People are invited to comment on the enforcement order for the Helena Star from April 11 to May 13. Ecology will review and consider all comments submitted. The comment period will coincide with Ecology’s review of the PLPs’ work plan, if submitted.
The order can be viewed at the following locations:
Comments may be submitted to Ecology’s Jim Sachet, Ecology Southwest Regional Office Spills Program, P.O. Box 47775, Olympia, WA 98504-7775. Call Sachet at 360-407-6328 or email Jim.Sachet@ecy.wa.gov.
Before the Helena Star sank, the vessels had been moored at the location of Mason Marine Services, Inc. for about two years. One of the suspected operators of the vessels, Mason Marine, filed for bankruptcy in 2012. According to the Washington State Department of Natural Resources (DNR), at the time of the sinking, the two vessels were among an estimated 179 known derelict or abandoned vessels in Washington state.
In March 2012, about 6,500 gallons of oily water, as well as other hazardous substances, were removed from the Helena Star and Golden West, limiting the potential for pollution to the waterway.
Despite this action, residual quantities of oil have continued to leak intermittently in the contained area surrounding the vessels since January, 2013.
The Hylebos Waterway flows into Commencement Bay. It is home to Chinook, pink, coho and chum salmon and is a habitat for other aquatic and bird species. Spills in this waterway have the potential to adversely impact Puget Sound.
Extensive areas of the Hylebos Waterway have been dredged to remove contaminated sediment. Ecology, the U.S. Environmental Protections Agency (EPA), and the parties who have paid for sediment cleanup work all have an interest in preventing releases of contaminants to the waterway.

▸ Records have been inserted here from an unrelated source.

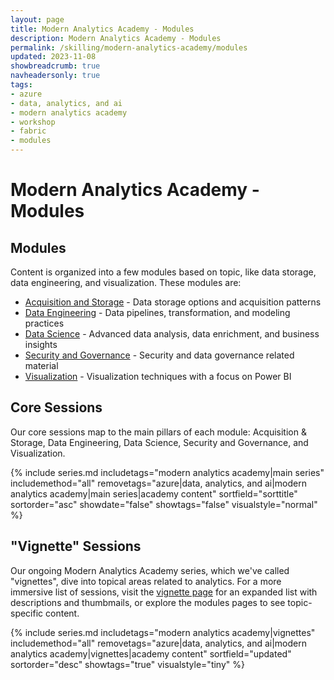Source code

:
 ```yaml
---
layout: page
title: Modern Analytics Academy - Modules
description: Modern Analytics Academy - Modules
permalink: /skilling/modern-analytics-academy/modules
updated: 2023-11-08
showbreadcrumb: true
navheadersonly: true
tags:
- azure
- data, analytics, and ai
- modern analytics academy
- workshop
- fabric
- modules
---
```


# Modern Analytics Academy - Modules

## Modules

Content is organized into a few modules based on topic, like data storage, data engineering, and visualization. These modules are:

* [Acquisition and Storage](/PartnerResources/skilling/modern-analytics-academy/modules/acquisition) - Data storage options and acquisition patterns
* [Data Engineering](/PartnerResources/skilling/modern-analytics-academy/modules/engineering) - Data pipelines, transformation, and modeling practices
* [Data Science](/PartnerResources/skilling/modern-analytics-academy/modules/datascience) - Advanced data analysis, data enrichment, and business insights
* [Security and Governance](/PartnerResources/skilling/modern-analytics-academy/modules/governance) - Security and data governance related material
* [Visualization](/PartnerResources/skilling/modern-analytics-academy/modules/visualization) - Visualization techniques with a focus on Power BI

## Core Sessions

Our core sessions map to the main pillars of each module: Acquisition & Storage, Data Engineering, Data Science, Security and Governance, and Visualization.

{% include series.md 
    includetags="modern analytics academy|main series" includemethod="all" 
    removetags="azure|data, analytics, and ai|modern analytics academy|main series|academy content" 
    sortfield="sorttitle" sortorder="asc" showdate="false" showtags="false"
    visualstyle="normal"
%}

## "Vignette" Sessions

Our ongoing Modern Analytics Academy series, which we've called "vignettes", dive into topical areas related to analytics. For a more immersive list of sessions, visit the 
[vignette page](/PartnerResources/skilling/modern-analytics-academy/vignettes) for an expanded list with descriptions and thumbmails, or explore the modules pages to see topic-specific content.

{% include series.md 
    includetags="modern analytics academy|vignettes" includemethod="all" 
    removetags="azure|data, analytics, and ai|modern analytics academy|vignettes|academy content" 
    sortfield="updated" sortorder="desc" showtags="true"
    visualstyle="tiny"
%}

Washington’s natural resources are always put at risk whenever oil is spilled or hazardous materials are released to the environment. All oil spills have an impact, regardless of size. The damage starts as soon as oil hits the water. Oil products are poisonous to the environment and they add to the toxic load to our water bodies. Spills also are difficult and costly to clean up. That’s why Ecology, EPA and the Coast Guard work to prevent spills from occurring in the first place through enforcement of state and federal anti-pollution laws.